Your assignment: Please copy every line from the records below that contains the string "impl".

Data under study:
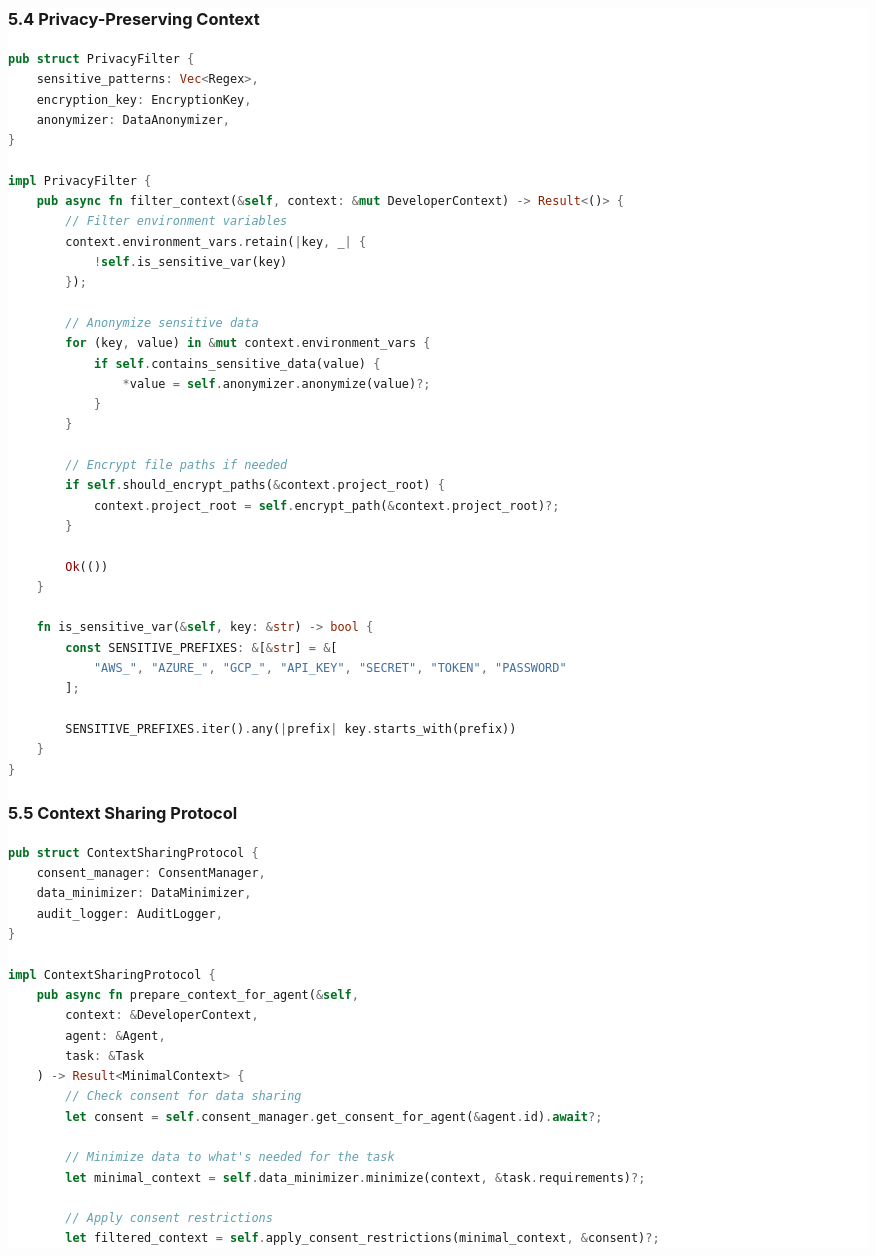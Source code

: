 ### 5.4 Privacy-Preserving Context

```rust
pub struct PrivacyFilter {
    sensitive_patterns: Vec<Regex>,
    encryption_key: EncryptionKey,
    anonymizer: DataAnonymizer,
}

impl PrivacyFilter {
    pub async fn filter_context(&self, context: &mut DeveloperContext) -> Result<()> {
        // Filter environment variables
        context.environment_vars.retain(|key, _| {
            !self.is_sensitive_var(key)
        });
        
        // Anonymize sensitive data
        for (key, value) in &mut context.environment_vars {
            if self.contains_sensitive_data(value) {
                *value = self.anonymizer.anonymize(value)?;
            }
        }
        
        // Encrypt file paths if needed
        if self.should_encrypt_paths(&context.project_root) {
            context.project_root = self.encrypt_path(&context.project_root)?;
        }
        
        Ok(())
    }
    
    fn is_sensitive_var(&self, key: &str) -> bool {
        const SENSITIVE_PREFIXES: &[&str] = &[
            "AWS_", "AZURE_", "GCP_", "API_KEY", "SECRET", "TOKEN", "PASSWORD"
        ];
        
        SENSITIVE_PREFIXES.iter().any(|prefix| key.starts_with(prefix))
    }
}
```

### 5.5 Context Sharing Protocol

```rust
pub struct ContextSharingProtocol {
    consent_manager: ConsentManager,
    data_minimizer: DataMinimizer,
    audit_logger: AuditLogger,
}

impl ContextSharingProtocol {
    pub async fn prepare_context_for_agent(&self, 
        context: &DeveloperContext, 
        agent: &Agent,
        task: &Task
    ) -> Result<MinimalContext> {
        // Check consent for data sharing
        let consent = self.consent_manager.get_consent_for_agent(&agent.id).await?;
        
        // Minimize data to what's needed for the task
        let minimal_context = self.data_minimizer.minimize(context, &task.requirements)?;
        
        // Apply consent restrictions
        let filtered_context = self.apply_consent_restrictions(minimal_context, &consent)?;
```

Solution below:
impl PrivacyFilter {
impl ContextSharingProtocol {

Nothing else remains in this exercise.